Why can we assume that $z \in \mathbb{R}$? I am looking at the solution to the following question:
Let $z, w \in \mathbb{C}, |z|, |w| <  1$. Show that:
$$
\left| \frac{z - w}{1 - z\overline{w}} \right| < 1
$$
The solution starts by assuming w.l.o.g that $z \in \mathbb{R}$ (from there it's pretty simple manipulation). 
Why can we assume that? I guess that for $z \in \mathbb{R}$ we get a maximum for this expression, but I'm not sure how to show that.
Thanks!
 A: Let $z = r e^{i \theta}$. Then, dividing the numerator by $e^{i \theta}$ makes no difference to the absolute value
$$
\left| \frac{r e^{i \theta} - w}{ 1 - r e^{i \theta} \overline{w}} \right| = \left| \frac{r - w e^{- i \theta }}{1 - r ( \overline{w e^{- i \theta}} )} \right |.
$$
and $| z | = | r | < 1$. In addition, $| w | = | w e^{- i \theta} | < 1$ too.
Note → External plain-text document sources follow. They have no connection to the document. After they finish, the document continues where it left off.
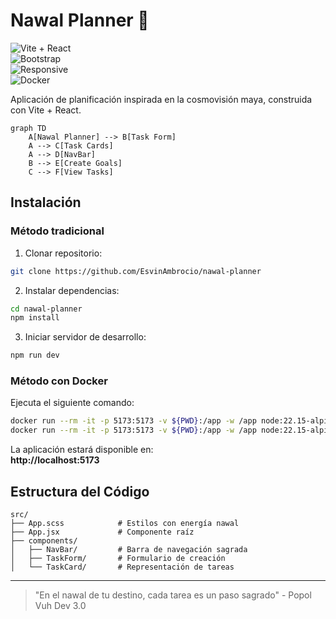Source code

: # Nawal Planner 🌿  

![Vite + React](https://img.shields.io/badge/Vite-React-646CFF?logo=vite&logoColor=white)  
![Bootstrap](https://img.shields.io/badge/Bootstrap-5.3-7952B3?logo=bootstrap)  
![Responsive](https://img.shields.io/badge/Responsive-Yes-green)  
![Docker](https://img.shields.io/badge/Docker-✓-2496ED?logo=docker)  

Aplicación de planificación inspirada en la cosmovisión maya, construida con Vite + React.  

```mermaid
graph TD
    A[Nawal Planner] --> B[Task Form]
    A --> C[Task Cards]
    A --> D[NavBar]
    B --> E[Create Goals]
    C --> F[View Tasks]
```

## Instalación

### Método tradicional  
1. Clonar repositorio:
```bash
git clone https://github.com/EsvinAmbrocio/nawal-planner
```

2. Instalar dependencias:
```bash
cd nawal-planner
npm install
```

3. Iniciar servidor de desarrollo:
```bash
npm run dev
```

### Método con Docker  
Ejecuta el siguiente comando:  
```bash
docker run --rm -it -p 5173:5173 -v ${PWD}:/app -w /app node:22.15-alpine npm install
docker run --rm -it -p 5173:5173 -v ${PWD}:/app -w /app node:22.15-alpine npm run dev
```

La aplicación estará disponible en:  
**http://localhost:5173**

## Estructura del Código

```
src/
├── App.scss            # Estilos con energía nawal
├── App.jsx             # Componente raíz
├── components/
│   ├── NavBar/         # Barra de navegación sagrada
│   ├── TaskForm/       # Formulario de creación
│   └── TaskCard/       # Representación de tareas
```

---

> "En el nawal de tu destino, cada tarea es un paso sagrado" - Popol Vuh Dev 3.0
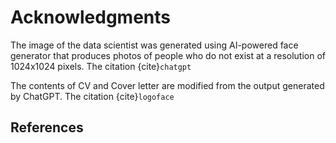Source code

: # Acknowledgments

The image of the data scientist was generated using AI-powered face generator that produces photos of people who do not exist at a resolution of 1024x1024 pixels. The citation {cite}`chatgpt`

The contents of CV and Cover letter are modified from the output generated by ChatGPT. The citation {cite}`logoface`

## References

```{bibliography}
```


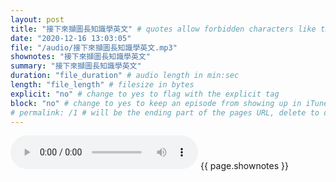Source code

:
 ```yaml
---
layout: post
title: "接下來擷圖長知識學英文" # quotes allow forbidden characters like the colon
date: "2020-12-16 13:03:05"
file: "/audio/接下來擷圖長知識學英文.mp3"
shownotes: "接下來擷圖長知識學英文"
summary: "接下來擷圖長知識學英文"
duration: "file_duration" # audio length in min:sec
length: "file_length" # filesize in bytes
explicit: "no" # change to yes to flag with the explicit tag
block: "no" # change to yes to keep an episode from showing up in iTunes
# permalink: /1 # will be the ending part of the pages URL, delete to default to the title
---
```


<audio controls>
<source src="{{site.url}}{{site.baseurl}}{{ page.file }}" type="audio/x-mp3">
Your browser does not support the audio element.
</audio>
{{ page.shownotes }}
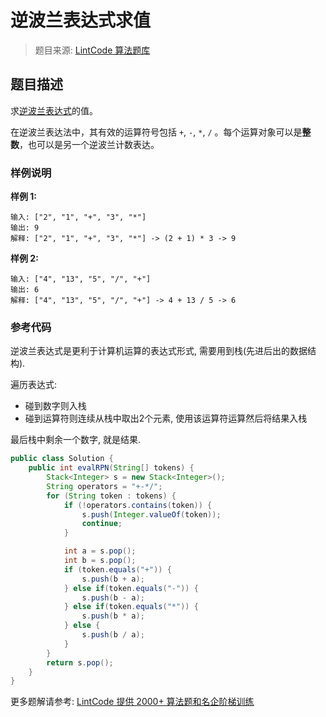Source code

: # 逆波兰表达式求值
 > 题目来源: [LintCode 算法题库](https://www.lintcode.com/problem/evaluate-reverse-polish-notation/?utm_source=sc-github-wzz)
 ## 题目描述
 求[逆波兰表达式](https://zh.wikipedia.org/zh-hans/%E9%80%86%E6%B3%A2%E5%85%B0%E8%A1%A8%E7%A4%BA%E6%B3%95)的值。

在逆波兰表达法中，其有效的运算符号包括 `+`, `-`, `*`, `/` 。每个运算对象可以是**整数**，也可以是另一个逆波兰计数表达。
 ### 样例说明
 **样例 1:**

```
输入: ["2", "1", "+", "3", "*"] 
输出: 9
解释: ["2", "1", "+", "3", "*"] -> (2 + 1) * 3 -> 9
```

**样例 2:**

```
输入: ["4", "13", "5", "/", "+"]
输出: 6
解释: ["4", "13", "5", "/", "+"] -> 4 + 13 / 5 -> 6
```
 ### 参考代码
 逆波兰表达式是更利于计算机运算的表达式形式, 需要用到栈(先进后出的数据结构).

遍历表达式:

- 碰到数字则入栈
- 碰到运算符则连续从栈中取出2个元素, 使用该运算符运算然后将结果入栈

最后栈中剩余一个数字, 就是结果.
```java
public class Solution {
    public int evalRPN(String[] tokens) {
        Stack<Integer> s = new Stack<Integer>();
        String operators = "+-*/";
        for (String token : tokens) {
            if (!operators.contains(token)) {
                s.push(Integer.valueOf(token));
                continue;
            }

            int a = s.pop();
            int b = s.pop();
            if (token.equals("+")) {
                s.push(b + a);
            } else if(token.equals("-")) {
                s.push(b - a);
            } else if(token.equals("*")) {
                s.push(b * a);
            } else {
                s.push(b / a);
            }
        }
        return s.pop();
    }
}
```
 更多题解请参考: [LintCode 提供 2000+ 算法题和名企阶梯训练](https://www.lintcode.com/problem/?utm_source=sc-github-wzz)
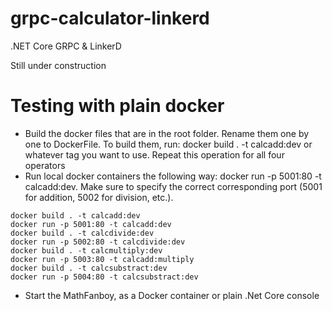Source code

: # grpc-calculator-linkerd
 .NET Core GRPC & LinkerD

Still under construction

# Testing with plain docker
* Build the docker files that are in the root folder. Rename them one by one to DockerFile. To build them, run: docker build . -t calcadd:dev or whatever tag you want to use. Repeat this operation for all four operators
* Run local docker containers the following way: docker run -p 5001:80 -t calcadd:dev. Make sure to specify the correct corresponding port (5001 for addition, 5002 for division, etc.). 
```
docker build . -t calcadd:dev
docker run -p 5001:80 -t calcadd:dev
docker build . -t calcdivide:dev
docker run -p 5002:80 -t calcdivide:dev
docker build . -t calcmultiply:dev
docker run -p 5003:80 -t calcadd:multiply
docker build . -t calcsubstract:dev
docker run -p 5004:80 -t calcsubstract:dev

```
* Start the MathFanboy, as a Docker container or plain .Net Core console
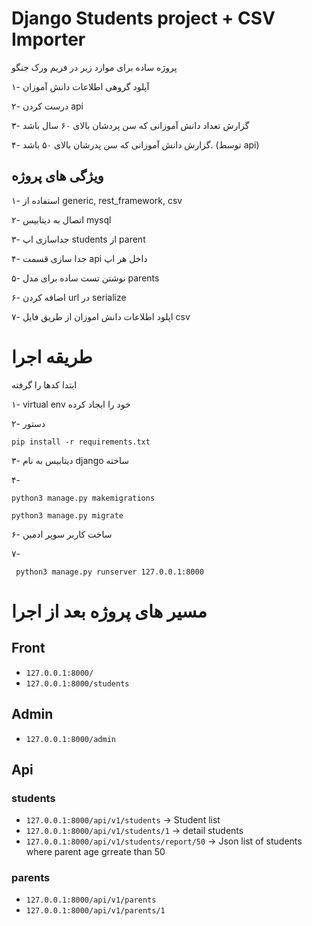 # Django Students project + CSV Importer
پروژه ساده برای موارد زیر در فریم ورک جنگو

۱- آپلود گروهی اطلاعات دانش آموزان

۲- درست کردن api

۳- گزارش تعداد دانش آموزانی که سن پردشان بالای ۶۰ سال باشد

۴- گزارش دانش آموزانی که سن پدرشان بالای ۵۰ باشد. (توسط api)


## ویژگی های پروژه
۱- استفاده از generic, rest_framework, csv

۲- اتصال به دیتابیس mysql

۳- جداسازی اپ students از parent

۴- جدا سازی قسمت api داخل هر اپ

۵- نوشتن تست ساده برای مدل parents

۶- اضافه کردن url در serialize

۷- اپلود اطلاعات دانش اموزان از طریق فایل csv

# طریقه اجرا
ابتدا کدها را گرفته

۱- virtual env خود را ایجاد کرده

۲- دستور 

``` pip install -r requirements.txt ```

۳- دیتابیس به نام django ساخته

۴- 

``` python3 manage.py makemigrations ```

``` python3 manage.py migrate ```


۶- ساخت کاربر سوپر ادمین

۷- 

``` python3 manage.py runserver 127.0.0.1:8000```

# مسیر های پروژه بعد از اجرا
## Front
- ```127.0.0.1:8000/```
- ```127.0.0.1:8000/students```

## Admin
- ```127.0.0.1:8000/admin```

## Api
### students
- ```127.0.0.1:8000/api/v1/students``` -> Student list
- ```127.0.0.1:8000/api/v1/students/1``` -> detail students
- ```127.0.0.1:8000/api/v1/students/report/50``` -> Json list of students where parent age grreate than 50
### parents
- ```127.0.0.1:8000/api/v1/parents```
- ```127.0.0.1:8000/api/v1/parents/1```

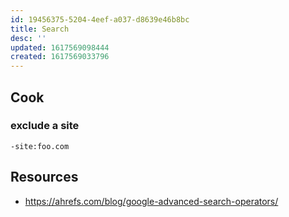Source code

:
 ```yaml
---
id: 19456375-5204-4eef-a037-d8639e46b8bc
title: Search
desc: ''
updated: 1617569098444
created: 1617569033796
---
```


## Cook

### exclude a site

```
-site:foo.com
```

## Resources
- https://ahrefs.com/blog/google-advanced-search-operators/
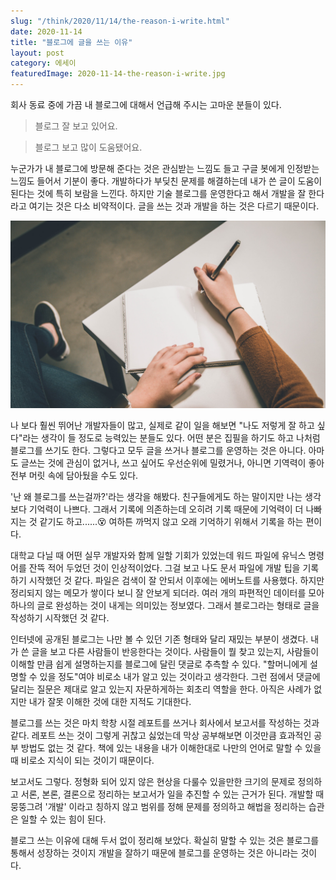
 ```yaml
---
slug: "/think/2020/11/14/the-reason-i-write.html"
date: 2020-11-14
title: "블로그에 글을 쓰는 이유"
layout: post
category: 에세이
featuredImage: 2020-11-14-the-reason-i-write.jpg
---
```


회사 동료 중에 가끔 내 블로그에 대해서 언급해 주시는 고마운 분들이 있다.

> 블로그 잘 보고 있어요.

> 블로그 보고 많이 도움됐어요.

누군가가 내 블로그에 방문해 준다는 것은 관심받는 느낌도 들고 구글 봇에게 인정받는 느낌도 들어서 기분이 좋다.
개발하다가 부딪친 문제를 해결하는데 내가 쓴 글이 도움이 된다는 것에 특히 보람을 느낀다.
하지만 기술 블로그를 운영한다고 해서 개발을 잘 한다라고 여기는 것은 다소 비약적이다.
글을 쓰는 것과 개발을 하는 것은 다르기 때문이다.

![출처: unsplash.com](./2020-11-14-the-reason-i-write.jpg)

나 보다 훨씬 뛰어난 개발자들이 많고, 실제로 같이 일을 해보면 "나도 저렇게 잘 하고 싶다"라는 생각이 들 정도로 능력있는 분들도 있다.
어떤 분은 집필을 하기도 하고 나처럼 블로그를 쓰기도 한다.
그렇다고 모두 글을 쓰거나 블로그를 운영하는 것은 아니다.
아마도 글쓰는 것에 관심이 없거나, 쓰고 싶어도 우선순위에 밀렸거나, 아니면 기역력이 좋아 전부 머릿 속에 담아뒀을 수도 있다.

'난 왜 블로그를 쓰는걸까?'라는 생각을 해봤다.
친구들에게도 하는 말이지만 나는 생각보다 기억력이 나쁘다.
그래서 기록에 의존하는데 오히려 기록 때문에 기억력이 더 나빠지는 것 같기도 하고......😵
여하튼 까먹지 않고 오래 기억하기 위해서 기록을 하는 편이다.

대학교 다닐 때 어떤 실무 개발자와 함께 일할 기회가 있었는데 워드 파일에 유닉스 명령어를 잔뜩 적어 두었던 것이 인상적이었다.
그걸 보고 나도 문서 파일에 개발 팁을 기록하기 시작했던 것 같다.
파일은 검색이 잘 안되서 이후에는 에버노트를 사용했다.
하지만 정리되지 않는 메모가 쌓이다 보니 잘 안보게 되더라.
여러 개의 파편적인 데이터를 모아 하나의 글로 완성하는 것이 내게는 의미있는 정보였다.
그래서 블로그라는 형태로 글을 작성하기 시작했던 것 같다.

인터넷에 공개된 블로그는 나만 볼 수 있던 기존 형태와 달리 재밌는 부분이 생겼다.
내가 쓴 글을 보고 다른 사람들이 반응한다는 것이다.
사람들이 뭘 찾고 있는지, 사람들이 이해할 만큼 쉽게 설명하는지를 블로그에 달린 댓글로 추측할 수 있다.
"할머니에게 설명할 수 있을 정도"여야 비로소 내가 알고 있는 것이라고 생각한다.
그런 점에서 댓글에 달리는 질문은 제대로 알고 있는지 자문하게하는 회초리 역할을 한다.
아직은 사례가 없지만 내가 잘못 이해한 것에 대한 지적도 기대한다.

블로그를 쓰는 것은 마치 학창 시절 레포트를 쓰거나 회사에서 보고서를 작성하는 것과 같다.
레포트 쓰는 것이 그렇게 귀찮고 싫었는데 막상 공부해보면 이것만큼 효과적인 공부 방법도 없는 것 같다.
책에 있는 내용을 내가 이해한대로 나만의 언어로 말할 수 있을 때 비로소 지식이 되는 것이기 때문이다.

보고서도 그렇다.
정형화 되어 있지 않은 현상을 다룰수 있을만한 크기의 문제로 정의하고 서론, 본론, 결론으로 정리하는 보고서가 일을 추진할 수 있는 근거가 된다.
개발할 때 뭉뚱그려 '개발' 이라고 칭하지 않고 범위를 정해 문제를 정의하고 해법을 정리하는 습관은 일할 수 있는 힘이 된다.

블로그 쓰는 이유에 대해 두서 없이 정리해 보았다.
확실히 말할 수 있는 것은 블로그를 통해서 성장하는 것이지 개발을 잘하기 때문에 블로그를 운영하는 것은 아니라는 것이다.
I hope that answers your question!
A: We can assume that $z\in\mathbb{R}$ since multiplying the fraction by a complex number of modulus $1$ doesn't change its modulus, and the inequality is generic in $w$. If we have $z = re^{i\varphi}$, then  we can see
$$\begin{align}
\frac{z-w}{1-z\overline{w}} &= \frac{re^{i\varphi} - w}{1-re^{i\varphi}\overline{w}}\\
&= e^{i\varphi} \frac{r - (e^{-i\varphi}w)}{1-r\overline{e^{-i\varphi}w}},
\end{align}$$
so
$$\left\lvert \frac{z-w}{1-z\overline{w}}\right\rvert = \left\lvert\frac{r - (e^{-i\varphi}w)}{1-r\overline{e^{-i\varphi}w}}\right\rvert.$$
I prefer a proof without such assumptions, we have
$$\begin{align}
\left\lvert 1- z\overline{w}\right\rvert^2 - \lvert z-w\rvert^2
&= 1 - z\overline{w} - \overline{z} w + \lvert z\rvert^2\lvert w\rvert^2 - (\lvert z\rvert^2 - z\overline{w} - \overline{z}w + \lvert w\rvert^2)\\
&= 1 - \lvert z\rvert^2 - \lvert w\rvert^2 + \lvert z\rvert^2\lvert w\rvert^2\\
&= (1-\lvert z\rvert^2)(1-\lvert w\rvert^2),
\end{align}$$
and we can see that $\lvert 1-z\overline{w}\rvert > \lvert z-w\rvert$ for $z,w$ in the unit disk.
A: Say $z=r\times e^{ia}$
Then $$
\left| \frac{z - w}{1 - z\overline{w}} \right| =
\left| \frac{r - (e^{-ia}w)}{1 - r\overline{e^{-ia}w}} \right| 
$$
Now replace $w$ with $we^{-ia}$. They have same magnitude.